A 15-kg block is on a frictionless ramp that is inclined at 20° above the horizontal. It is connected by a very light string over an ideal pulley at the top edge of the ramp to a hanging 19-kg block, as shown in the figure. The string pulls on the 15-kg block parallel to the surface of the ramp. Find the magnitude of the acceleration (in m/s2) of the 19-kg block after the system is gently released?
4.0m/s^2
To find the magnitude of the acceleration of the 19-kg block, we can use Newton's second law of motion, which states that the force acting on an object is equal to the mass of the object multiplied by its acceleration.

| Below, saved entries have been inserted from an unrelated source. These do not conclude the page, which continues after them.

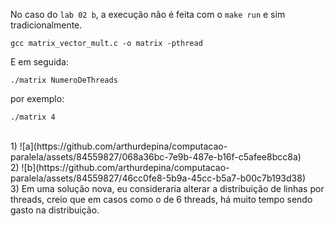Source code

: No caso do `lab 02 b`, a execução não é feita com o `make run` e sim tradicionalmente.

`gcc matrix_vector_mult.c -o matrix -pthread`

E em seguida:

`./matrix NumeroDeThreads`

por exemplo:

`./matrix 4`

<br>
1)
![a](https://github.com/arthurdepina/computacao-paralela/assets/84559827/068a36bc-7e9b-487e-b16f-c5afee8bcc8a)

<br>
2)
![b](https://github.com/arthurdepina/computacao-paralela/assets/84559827/46cc0fe8-5b9a-45cc-b5a7-b00c7b193d38)

<br>
3)
Em uma solução nova, eu consideraria alterar a distribuição de linhas por threads, creio que em casos como o de 6 threads, há muito tempo sendo gasto na distribuição. 
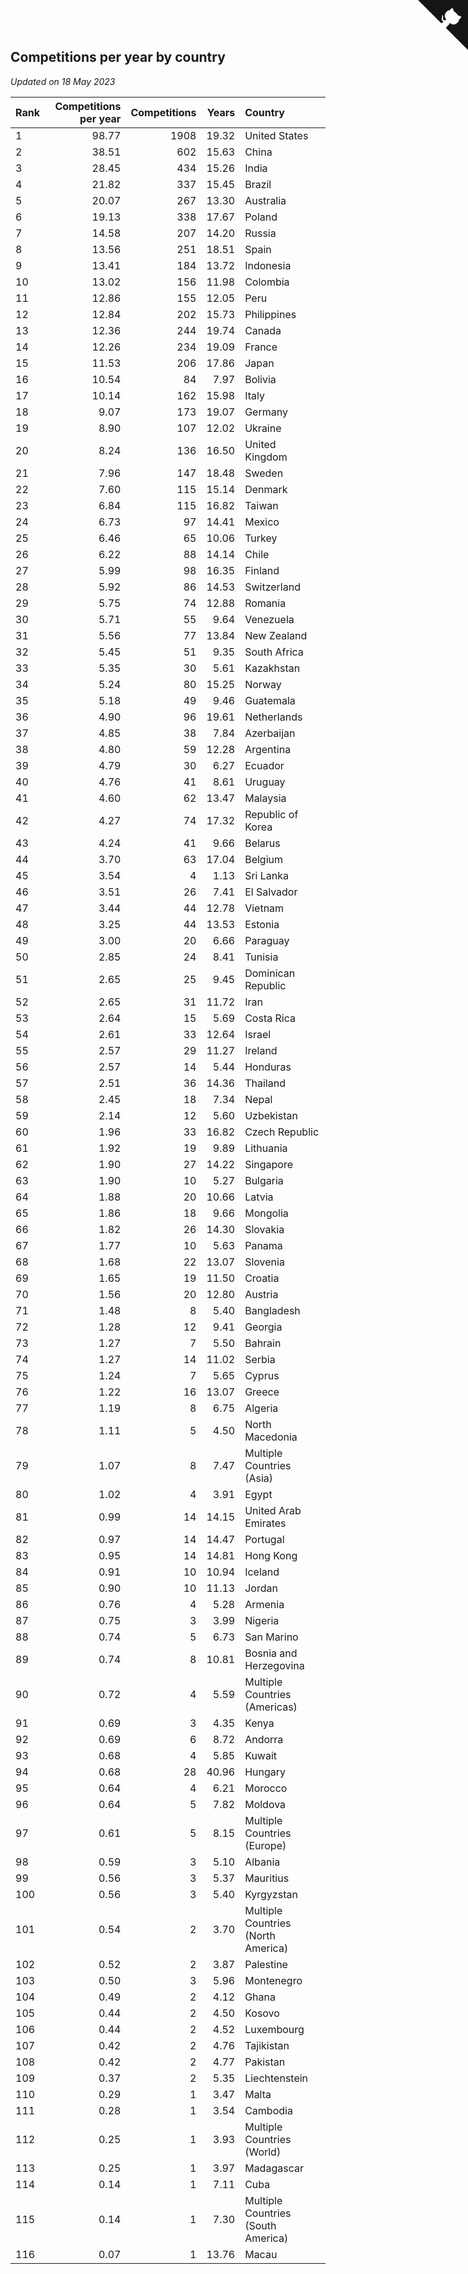 ## Competitions per year by country

*Updated on 18 May 2023*

| Rank | Competitions per year | Competitions | Years | Country |
| :--- | ---: | ---: | ---: | :--- |
| 1 | 98.77 | 1908 | 19.32 | United States |
| 2 | 38.51 | 602 | 15.63 | China |
| 3 | 28.45 | 434 | 15.26 | India |
| 4 | 21.82 | 337 | 15.45 | Brazil |
| 5 | 20.07 | 267 | 13.30 | Australia |
| 6 | 19.13 | 338 | 17.67 | Poland |
| 7 | 14.58 | 207 | 14.20 | Russia |
| 8 | 13.56 | 251 | 18.51 | Spain |
| 9 | 13.41 | 184 | 13.72 | Indonesia |
| 10 | 13.02 | 156 | 11.98 | Colombia |
| 11 | 12.86 | 155 | 12.05 | Peru |
| 12 | 12.84 | 202 | 15.73 | Philippines |
| 13 | 12.36 | 244 | 19.74 | Canada |
| 14 | 12.26 | 234 | 19.09 | France |
| 15 | 11.53 | 206 | 17.86 | Japan |
| 16 | 10.54 | 84 | 7.97 | Bolivia |
| 17 | 10.14 | 162 | 15.98 | Italy |
| 18 | 9.07 | 173 | 19.07 | Germany |
| 19 | 8.90 | 107 | 12.02 | Ukraine |
| 20 | 8.24 | 136 | 16.50 | United Kingdom |
| 21 | 7.96 | 147 | 18.48 | Sweden |
| 22 | 7.60 | 115 | 15.14 | Denmark |
| 23 | 6.84 | 115 | 16.82 | Taiwan |
| 24 | 6.73 | 97 | 14.41 | Mexico |
| 25 | 6.46 | 65 | 10.06 | Turkey |
| 26 | 6.22 | 88 | 14.14 | Chile |
| 27 | 5.99 | 98 | 16.35 | Finland |
| 28 | 5.92 | 86 | 14.53 | Switzerland |
| 29 | 5.75 | 74 | 12.88 | Romania |
| 30 | 5.71 | 55 | 9.64 | Venezuela |
| 31 | 5.56 | 77 | 13.84 | New Zealand |
| 32 | 5.45 | 51 | 9.35 | South Africa |
| 33 | 5.35 | 30 | 5.61 | Kazakhstan |
| 34 | 5.24 | 80 | 15.25 | Norway |
| 35 | 5.18 | 49 | 9.46 | Guatemala |
| 36 | 4.90 | 96 | 19.61 | Netherlands |
| 37 | 4.85 | 38 | 7.84 | Azerbaijan |
| 38 | 4.80 | 59 | 12.28 | Argentina |
| 39 | 4.79 | 30 | 6.27 | Ecuador |
| 40 | 4.76 | 41 | 8.61 | Uruguay |
| 41 | 4.60 | 62 | 13.47 | Malaysia |
| 42 | 4.27 | 74 | 17.32 | Republic of Korea |
| 43 | 4.24 | 41 | 9.66 | Belarus |
| 44 | 3.70 | 63 | 17.04 | Belgium |
| 45 | 3.54 | 4 | 1.13 | Sri Lanka |
| 46 | 3.51 | 26 | 7.41 | El Salvador |
| 47 | 3.44 | 44 | 12.78 | Vietnam |
| 48 | 3.25 | 44 | 13.53 | Estonia |
| 49 | 3.00 | 20 | 6.66 | Paraguay |
| 50 | 2.85 | 24 | 8.41 | Tunisia |
| 51 | 2.65 | 25 | 9.45 | Dominican Republic |
| 52 | 2.65 | 31 | 11.72 | Iran |
| 53 | 2.64 | 15 | 5.69 | Costa Rica |
| 54 | 2.61 | 33 | 12.64 | Israel |
| 55 | 2.57 | 29 | 11.27 | Ireland |
| 56 | 2.57 | 14 | 5.44 | Honduras |
| 57 | 2.51 | 36 | 14.36 | Thailand |
| 58 | 2.45 | 18 | 7.34 | Nepal |
| 59 | 2.14 | 12 | 5.60 | Uzbekistan |
| 60 | 1.96 | 33 | 16.82 | Czech Republic |
| 61 | 1.92 | 19 | 9.89 | Lithuania |
| 62 | 1.90 | 27 | 14.22 | Singapore |
| 63 | 1.90 | 10 | 5.27 | Bulgaria |
| 64 | 1.88 | 20 | 10.66 | Latvia |
| 65 | 1.86 | 18 | 9.66 | Mongolia |
| 66 | 1.82 | 26 | 14.30 | Slovakia |
| 67 | 1.77 | 10 | 5.63 | Panama |
| 68 | 1.68 | 22 | 13.07 | Slovenia |
| 69 | 1.65 | 19 | 11.50 | Croatia |
| 70 | 1.56 | 20 | 12.80 | Austria |
| 71 | 1.48 | 8 | 5.40 | Bangladesh |
| 72 | 1.28 | 12 | 9.41 | Georgia |
| 73 | 1.27 | 7 | 5.50 | Bahrain |
| 74 | 1.27 | 14 | 11.02 | Serbia |
| 75 | 1.24 | 7 | 5.65 | Cyprus |
| 76 | 1.22 | 16 | 13.07 | Greece |
| 77 | 1.19 | 8 | 6.75 | Algeria |
| 78 | 1.11 | 5 | 4.50 | North Macedonia |
| 79 | 1.07 | 8 | 7.47 | Multiple Countries (Asia) |
| 80 | 1.02 | 4 | 3.91 | Egypt |
| 81 | 0.99 | 14 | 14.15 | United Arab Emirates |
| 82 | 0.97 | 14 | 14.47 | Portugal |
| 83 | 0.95 | 14 | 14.81 | Hong Kong |
| 84 | 0.91 | 10 | 10.94 | Iceland |
| 85 | 0.90 | 10 | 11.13 | Jordan |
| 86 | 0.76 | 4 | 5.28 | Armenia |
| 87 | 0.75 | 3 | 3.99 | Nigeria |
| 88 | 0.74 | 5 | 6.73 | San Marino |
| 89 | 0.74 | 8 | 10.81 | Bosnia and Herzegovina |
| 90 | 0.72 | 4 | 5.59 | Multiple Countries (Americas) |
| 91 | 0.69 | 3 | 4.35 | Kenya |
| 92 | 0.69 | 6 | 8.72 | Andorra |
| 93 | 0.68 | 4 | 5.85 | Kuwait |
| 94 | 0.68 | 28 | 40.96 | Hungary |
| 95 | 0.64 | 4 | 6.21 | Morocco |
| 96 | 0.64 | 5 | 7.82 | Moldova |
| 97 | 0.61 | 5 | 8.15 | Multiple Countries (Europe) |
| 98 | 0.59 | 3 | 5.10 | Albania |
| 99 | 0.56 | 3 | 5.37 | Mauritius |
| 100 | 0.56 | 3 | 5.40 | Kyrgyzstan |
| 101 | 0.54 | 2 | 3.70 | Multiple Countries (North America) |
| 102 | 0.52 | 2 | 3.87 | Palestine |
| 103 | 0.50 | 3 | 5.96 | Montenegro |
| 104 | 0.49 | 2 | 4.12 | Ghana |
| 105 | 0.44 | 2 | 4.50 | Kosovo |
| 106 | 0.44 | 2 | 4.52 | Luxembourg |
| 107 | 0.42 | 2 | 4.76 | Tajikistan |
| 108 | 0.42 | 2 | 4.77 | Pakistan |
| 109 | 0.37 | 2 | 5.35 | Liechtenstein |
| 110 | 0.29 | 1 | 3.47 | Malta |
| 111 | 0.28 | 1 | 3.54 | Cambodia |
| 112 | 0.25 | 1 | 3.93 | Multiple Countries (World) |
| 113 | 0.25 | 1 | 3.97 | Madagascar |
| 114 | 0.14 | 1 | 7.11 | Cuba |
| 115 | 0.14 | 1 | 7.30 | Multiple Countries (South America) |
| 116 | 0.07 | 1 | 13.76 | Macau |


<a href="https://github.com/JustinTimeCuber/wca_statistics" class="github-corner" aria-label="View source on Github"><svg width="80" height="80" viewBox="0 0 250 250" style="fill:#151513; color:#fff; position: absolute; top: 0; border: 0; right: 0;" aria-hidden="true"><path d="M0,0 L115,115 L130,115 L142,142 L250,250 L250,0 Z"></path><path d="M128.3,109.0 C113.8,99.7 119.0,89.6 119.0,89.6 C122.0,82.7 120.5,78.6 120.5,78.6 C119.2,72.0 123.4,76.3 123.4,76.3 C127.3,80.9 125.5,87.3 125.5,87.3 C122.9,97.6 130.6,101.9 134.4,103.2" fill="currentColor" style="transform-origin: 130px 106px;" class="octo-arm"></path><path d="M115.0,115.0 C114.9,115.1 118.7,116.5 119.8,115.4 L133.7,101.6 C136.9,99.2 139.9,98.4 142.2,98.6 C133.8,88.0 127.5,74.4 143.8,58.0 C148.5,53.4 154.0,51.2 159.7,51.0 C160.3,49.4 163.2,43.6 171.4,40.1 C171.4,40.1 176.1,42.5 178.8,56.2 C183.1,58.6 187.2,61.8 190.9,65.4 C194.5,69.0 197.7,73.2 200.1,77.6 C213.8,80.2 216.3,84.9 216.3,84.9 C212.7,93.1 206.9,96.0 205.4,96.6 C205.1,102.4 203.0,107.8 198.3,112.5 C181.9,128.9 168.3,122.5 157.7,114.1 C157.9,116.9 156.7,120.9 152.7,124.9 L141.0,136.5 C139.8,137.7 141.6,141.9 141.8,141.8 Z" fill="currentColor" class="octo-body"></path></svg></a><style>.github-corner:hover .octo-arm{animation:octocat-wave 560ms ease-in-out}@keyframes octocat-wave{0%,100%{transform:rotate(0)}20%,60%{transform:rotate(-25deg)}40%,80%{transform:rotate(10deg)}}@media (max-width:500px){.github-corner:hover .octo-arm{animation:none}.github-corner .octo-arm{animation:octocat-wave 560ms ease-in-out}}</style>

Let's break down the problem step by step:
1. Start by drawing a free-body diagram for each block.
For the 15-kg block:
- There is a tension force acting to the right, parallel to the ramp.
- The weight of the block acts vertically downward.
For the 19-kg block:
- There is a tension force acting vertically upward.
- The weight of the block acts vertically downward.
2. Determine the forces acting on each block.
For the 15-kg block:
- The weight of the block (mg) has two components:
- The component parallel to the ramp is mg * sin(theta), where theta is 20 degrees.
- The component perpendicular to the ramp is mg * cos(theta).
- The tension force acts parallel to the ramp.
For the 19-kg block:
- The weight of the block is mg, where g is the acceleration due to gravity (approximately 9.8 m/s^2).
- The tension force acts vertically upward.
3. Apply Newton's second law to each block.
For the 15-kg block:
- The net force in the horizontal direction is the tension force (T) acting to the right minus the component of the weight force parallel to the ramp, which is mg * sin(theta).
- Applying Newton's second law, we have:
T - mg * sin(theta) = ma, where a is the acceleration of the system.
For the 19-kg block:
- The net force in the vertical direction is the tension force acting upward minus the weight force acting downward, which is mg.
- Applying Newton's second law, we have:
T - mg = ma.
4. Solve the system of equations.
Now we have two equations with two unknowns, T (tension force) and a (acceleration). We can solve these equations simultaneously to find the desired acceleration of the 19-kg block.
Equation 1: T - mg * sin(theta) = ma
Equation 2: T - mg = ma
Rearrange equation 1 to solve for T:
T = mg * sin(theta) + ma
Substitute T into equation 2:
mg * sin(theta) + ma - mg = ma
mg * sin(theta) = mg
g * sin(theta) = g
sin(theta) = 1
Since sin(20 degrees) = 1/2, we can simplify the equation to:
g/2 = g
1/2 = 1
This means that the magnitude of the acceleration of the 19-kg block is equal to the acceleration due to gravity, which is approximately 9.8 m/s^2.
Therefore, the magnitude of the acceleration of the 19-kg block after the system is gently released is 9.8 m/s^2.
To find the magnitude of acceleration of the 19-kg block, we need to consider the forces acting on both blocks.
Let's start by analyzing the forces on the 15-kg block. Since the ramp is frictionless, the only forces acting on the 15-kg block are its weight (mg) pointing straight down and the tension force (T) from the string pulling it parallel to the ramp.
The weight force can be resolved into two components: one perpendicular to the ramp (mg * cosθ) and one parallel to the ramp (mg * sinθ). Here, θ is the angle of inclination of the ramp (20°).
Now let's analyze the forces acting on the 19-kg block. Again, its weight (19g) points straight down, and there is tension force (T) in the string pulling it upwards.
Since the blocks are connected by a string, the tension force (T) acting on both blocks is the same.
Now, let's write down the equations of motion for each block using Newton's second law:
For the 15-kg block:
Sum of forces = (mass * acceleration)
T - mg * sinθ = 15a (equation 1)
For the 19-kg block:
Sum of forces = (mass * acceleration)
19g - T = 19a (equation 2)
Solving these two equations simultaneously will give us the value of acceleration (a).
First, let's eliminate T from the equations by adding equations 1 and 2:
(T - mg * sinθ) + (19g - T) = 15a + 19a
Simplifying the equation:
19g - mg * sinθ = 34a
Now, substitute the values:
(19 * 9.8) - (15 * 9.8 * sin(20°)) = 34a
Calculating the values:
186.2 - (15 * 9.8 * 0.342) = 34a
186.2 - 50.43 = 34a
135.77 = 34a
Finally, solve for a:
a = 135.77 / 34
Calculating the value of a:
a ≈ 3.99 m/s^2
Therefore, the magnitude of acceleration of the 19-kg block is approximately 3.99 m/s^2.